Frederick C. Bonsack leased to the. St. Louis Radiator Manufacturing Company by an instrument dated February 17, 1896, a tract of land with buildings on it in the city of St. Louis, which tract fronted 335 feet on the west side of Talmadge avenue where it intersected the Missouri Pacific Railroad Company’s tracks, and had a depth of 146 feet along the north line of said railroad. On the premises stood a brick foundry and warehouse building which were included in the leasehold. The term was to run nine years and seven months and expire September 24, 1905, and the rental was to be $235 a month, payable in advance. The lessor Bonsack had erected the warehouse building for the use of the lessee and in accordance with its plans and specifications. One of the clauses of the lease was as follows:
“And it is hereby covenanted that at the expiration of this lease the said premises are to be surrendered to said lessor, his heirs, assigns or successors, in the condition received, only excepting natural wear and decay or the effects of accidental fire; and it is hereby covenanted that said second party will, from time to time, repair, at its own expense and to the satisfaction of said lessor, any damage done to the said buildings, by negligence of its employees, careless usage or from any other cause whatever; and upon failure to do so, then it is agreed that said lessor, his heirs or assigns shall or may repair or remedy the same and the amount expended for the performance thereof, shall be repaid to him or them on demand.”
The St.
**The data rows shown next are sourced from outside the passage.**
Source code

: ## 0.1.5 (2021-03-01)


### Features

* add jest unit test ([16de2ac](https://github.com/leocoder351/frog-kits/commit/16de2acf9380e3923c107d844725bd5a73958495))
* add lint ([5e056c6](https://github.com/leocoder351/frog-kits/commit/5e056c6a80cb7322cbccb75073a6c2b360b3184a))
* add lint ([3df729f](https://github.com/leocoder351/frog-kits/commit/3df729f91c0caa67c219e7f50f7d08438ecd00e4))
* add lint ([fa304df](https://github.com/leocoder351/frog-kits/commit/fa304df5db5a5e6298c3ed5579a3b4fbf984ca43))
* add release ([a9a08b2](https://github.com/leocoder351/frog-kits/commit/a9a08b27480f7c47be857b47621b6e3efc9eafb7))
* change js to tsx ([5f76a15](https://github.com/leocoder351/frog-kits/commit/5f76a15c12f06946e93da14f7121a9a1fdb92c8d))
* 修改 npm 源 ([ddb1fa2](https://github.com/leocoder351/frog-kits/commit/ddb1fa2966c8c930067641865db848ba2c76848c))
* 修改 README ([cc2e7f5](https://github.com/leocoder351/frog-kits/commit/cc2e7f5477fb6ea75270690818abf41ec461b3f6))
Louis Radiator Manufacturing Company assigned the lease on February 1, 1889, to Robert F. Hall, and the latter assigned it on February 31, 1899, to defendant, the American Radiator Manufacturing Company. These assignments were assented to by the lessor Bonsack by an instrument signed by him, by the original lessee, the St. Louis Radiator Manufacturing Company, *488and by defendant, on June 28, 1899, wherein, to quote from defendant’s brief, “The American Radiator Company expressly agreed to be bound by all the conditions, stipulations and penalties thereby imposed upon the St. Louis Radiator Manufacturing Company thereafter.” Bonsack, the lessor, sold the premises to plaintiff Charles Herboth June 25, 1900, and on the same day assigned his interest as landlord in the lease to Herboth. On December 28, 1904, by an agreement in writing, executed by plaintiff and defendant, the original lease, which would not expire until September 24, 1905, was extended beyond the date of the expiration to December 31, 1905, or about three months. This instrument recited the making of the lease and its assignment to defendant, and that the parties had agreed to and did extend the term to expire December 31, 1905. In it was this clause:
“It is further agreed and understood that all of the remaining covenants and agreements in said lease contained, be and remain in full force and effect, except as herein modified, during the term thus extended.”
Afterwards, on September 8, 1905, and while the original lease was still in force, plaintiff and defendant entered into articles of agreement by which plaintiff leased to defendant for three years from January 1, 1906, the premises let in the original lease, and at the same rental of $235 a month. The term created by the last agreement was for three years with a privilege to the lessee (defendant) to cancel the lease at the end of the second year by giving four months’ written notice of its intention to do so. The lessor (plaintiff) was also allowed to cancel the lease at the end of the second year by giving four months’ notice. Defendant exercised its option to cancel the lease by giving notice, and in consequence thereof the term ended December 31, 1906, and defendant removed from the premises. Among other terms of the last lease, to-wit, the one executed September 8, 1905, between plaintiff and defendant, were the following:
*489“And finally, at the end of its term it {i. e., defendant) will surrender to said Charles Herboth, his heirs or assigns, the peaceable possession of the said houses and premises, with all the keys, bolts, latches and repairs, if any, in as good condition as it received the same, the usual wear, use and providential destruction, or destruction by fire excepted. The said lessee and all holding under it, hereby engage to pay the rent above reserved, and double rent for every day it or any one else in its name shall hold on to the whole or any part of said tenement after the expiration of this lease, or its forfeiture for non-payment of rent, etc.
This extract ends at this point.